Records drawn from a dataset
────────────────────
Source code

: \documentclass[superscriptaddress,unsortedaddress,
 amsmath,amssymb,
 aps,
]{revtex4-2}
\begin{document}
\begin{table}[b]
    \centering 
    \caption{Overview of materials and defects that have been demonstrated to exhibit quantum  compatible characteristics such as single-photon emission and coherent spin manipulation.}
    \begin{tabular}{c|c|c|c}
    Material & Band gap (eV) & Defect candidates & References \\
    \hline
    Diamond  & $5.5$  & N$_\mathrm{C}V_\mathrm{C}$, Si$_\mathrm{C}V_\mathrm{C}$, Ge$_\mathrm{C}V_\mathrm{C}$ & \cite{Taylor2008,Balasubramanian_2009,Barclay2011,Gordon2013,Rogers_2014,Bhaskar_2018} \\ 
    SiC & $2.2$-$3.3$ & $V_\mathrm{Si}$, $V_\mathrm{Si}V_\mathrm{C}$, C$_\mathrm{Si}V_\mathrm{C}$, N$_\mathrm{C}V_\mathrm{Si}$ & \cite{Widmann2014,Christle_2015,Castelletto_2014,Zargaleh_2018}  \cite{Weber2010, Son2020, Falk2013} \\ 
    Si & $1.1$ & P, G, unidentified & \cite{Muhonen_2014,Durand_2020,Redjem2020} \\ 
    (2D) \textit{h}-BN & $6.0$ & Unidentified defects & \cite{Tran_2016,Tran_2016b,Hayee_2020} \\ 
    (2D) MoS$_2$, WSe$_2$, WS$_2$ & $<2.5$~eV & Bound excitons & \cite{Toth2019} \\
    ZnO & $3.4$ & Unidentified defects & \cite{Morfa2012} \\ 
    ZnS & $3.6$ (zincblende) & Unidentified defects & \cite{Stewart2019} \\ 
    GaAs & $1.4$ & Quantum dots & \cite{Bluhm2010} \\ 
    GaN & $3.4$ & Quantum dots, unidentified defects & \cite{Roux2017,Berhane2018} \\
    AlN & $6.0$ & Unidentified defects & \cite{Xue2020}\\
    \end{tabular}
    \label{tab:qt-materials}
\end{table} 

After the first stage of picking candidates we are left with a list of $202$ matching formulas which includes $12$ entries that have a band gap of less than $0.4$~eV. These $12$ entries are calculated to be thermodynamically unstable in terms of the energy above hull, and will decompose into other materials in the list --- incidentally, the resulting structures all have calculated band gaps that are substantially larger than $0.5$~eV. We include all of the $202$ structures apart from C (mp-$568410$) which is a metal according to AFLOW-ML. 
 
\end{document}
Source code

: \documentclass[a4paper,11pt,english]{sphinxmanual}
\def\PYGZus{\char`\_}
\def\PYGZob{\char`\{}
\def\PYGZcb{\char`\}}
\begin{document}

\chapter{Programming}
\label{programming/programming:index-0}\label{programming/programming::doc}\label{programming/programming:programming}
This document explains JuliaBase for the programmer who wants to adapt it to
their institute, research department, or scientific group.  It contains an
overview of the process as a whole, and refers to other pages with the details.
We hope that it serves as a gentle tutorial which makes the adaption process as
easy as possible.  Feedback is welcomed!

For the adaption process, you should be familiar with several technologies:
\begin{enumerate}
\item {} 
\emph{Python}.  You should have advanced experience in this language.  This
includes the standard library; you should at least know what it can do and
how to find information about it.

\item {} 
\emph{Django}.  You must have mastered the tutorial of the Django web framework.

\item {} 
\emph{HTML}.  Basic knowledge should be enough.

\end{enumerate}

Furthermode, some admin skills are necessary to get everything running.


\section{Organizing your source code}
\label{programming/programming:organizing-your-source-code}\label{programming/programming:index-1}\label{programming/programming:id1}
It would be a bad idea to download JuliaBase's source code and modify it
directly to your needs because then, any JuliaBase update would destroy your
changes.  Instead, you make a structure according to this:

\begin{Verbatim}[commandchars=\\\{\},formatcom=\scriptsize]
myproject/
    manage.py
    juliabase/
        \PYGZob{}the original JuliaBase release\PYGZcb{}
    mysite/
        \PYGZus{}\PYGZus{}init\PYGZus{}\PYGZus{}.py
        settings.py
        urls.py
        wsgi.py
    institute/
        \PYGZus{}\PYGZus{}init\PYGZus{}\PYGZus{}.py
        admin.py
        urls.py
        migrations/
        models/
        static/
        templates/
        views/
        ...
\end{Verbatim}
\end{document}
────────────────────
Every entry above needs to be quoted exactly.

Output of the task
Source code

: \documentclass[superscriptaddress,unsortedaddress,
 amsmath,amssymb,
 aps,
]{revtex4-2}
\begin{document}
\begin{table}[b]
    \centering 
    \caption{Overview of materials and defects that have been demonstrated to exhibit quantum  compatible characteristics such as single-photon emission and coherent spin manipulation.}
    \begin{tabular}{c|c|c|c}
    Material & Band gap (eV) & Defect candidates & References \\
    \hline
    Diamond  & $5.5$  & N$_\mathrm{C}V_\mathrm{C}$, Si$_\mathrm{C}V_\mathrm{C}$, Ge$_\mathrm{C}V_\mathrm{C}$ & \cite{Taylor2008,Balasubramanian_2009,Barclay2011,Gordon2013,Rogers_2014,Bhaskar_2018} \\ 
    SiC & $2.2$-$3.3$ & $V_\mathrm{Si}$, $V_\mathrm{Si}V_\mathrm{C}$, C$_\mathrm{Si}V_\mathrm{C}$, N$_\mathrm{C}V_\mathrm{Si}$ & \cite{Widmann2014,Christle_2015,Castelletto_2014,Zargaleh_2018}  \cite{Weber2010, Son2020, Falk2013} \\ 
    Si & $1.1$ & P, G, unidentified & \cite{Muhonen_2014,Durand_2020,Redjem2020} \\ 
    (2D) \textit{h}-BN & $6.0$ & Unidentified defects & \cite{Tran_2016,Tran_2016b,Hayee_2020} \\ 
    (2D) MoS$_2$, WSe$_2$, WS$_2$ & $<2.5$~eV & Bound excitons & \cite{Toth2019} \\
    ZnO & $3.4$ & Unidentified defects & \cite{Morfa2012} \\ 
    ZnS & $3.6$ (zincblende) & Unidentified defects & \cite{Stewart2019} \\ 
    GaAs & $1.4$ & Quantum dots & \cite{Bluhm2010} \\ 
    GaN & $3.4$ & Quantum dots, unidentified defects & \cite{Roux2017,Berhane2018} \\
    AlN & $6.0$ & Unidentified defects & \cite{Xue2020}\\
    \end{tabular}
    \label{tab:qt-materials}
\end{table} 

After the first stage of picking candidates we are left with a list of $202$ matching formulas which includes $12$ entries that have a band gap of less than $0.4$~eV. These $12$ entries are calculated to be thermodynamically unstable in terms of the energy above hull, and will decompose into other materials in the list --- incidentally, the resulting structures all have calculated band gaps that are substantially larger than $0.5$~eV. We include all of the $202$ structures apart from C (mp-$568410$) which is a metal according to AFLOW-ML. 
 
\end{document}
Source code

: \documentclass[a4paper,11pt,english]{sphinxmanual}
\def\PYGZus{\char`\_}
\def\PYGZob{\char`\{}
\def\PYGZcb{\char`\}}
\begin{document}

\chapter{Programming}
\label{programming/programming:index-0}\label{programming/programming::doc}\label{programming/programming:programming}
This document explains JuliaBase for the programmer who wants to adapt it to
their institute, research department, or scientific group.  It contains an
overview of the process as a whole, and refers to other pages with the details.
We hope that it serves as a gentle tutorial which makes the adaption process as
easy as possible.  Feedback is welcomed!

For the adaption process, you should be familiar with several technologies:
\begin{enumerate}
\item {} 
\emph{Python}.  You should have advanced experience in this language.  This
includes the standard library; you should at least know what it can do and
how to find information about it.

\item {} 
\emph{Django}.  You must have mastered the tutorial of the Django web framework.

\item {} 
\emph{HTML}.  Basic knowledge should be enough.

\end{enumerate}

Furthermode, some admin skills are necessary to get everything running.


\section{Organizing your source code}
\label{programming/programming:organizing-your-source-code}\label{programming/programming:index-1}\label{programming/programming:id1}
It would be a bad idea to download JuliaBase's source code and modify it
directly to your needs because then, any JuliaBase update would destroy your
changes.  Instead, you make a structure according to this:

\begin{Verbatim}[commandchars=\\\{\},formatcom=\scriptsize]
myproject/
    manage.py
    juliabase/
        \PYGZob{}the original JuliaBase release\PYGZcb{}
    mysite/
        \PYGZus{}\PYGZus{}init\PYGZus{}\PYGZus{}.py
        settings.py
        urls.py
        wsgi.py
    institute/
        \PYGZus{}\PYGZus{}init\PYGZus{}\PYGZus{}.py
        admin.py
        urls.py
        migrations/
        models/
        static/
        templates/
        views/
        ...
\end{Verbatim}
\end{document}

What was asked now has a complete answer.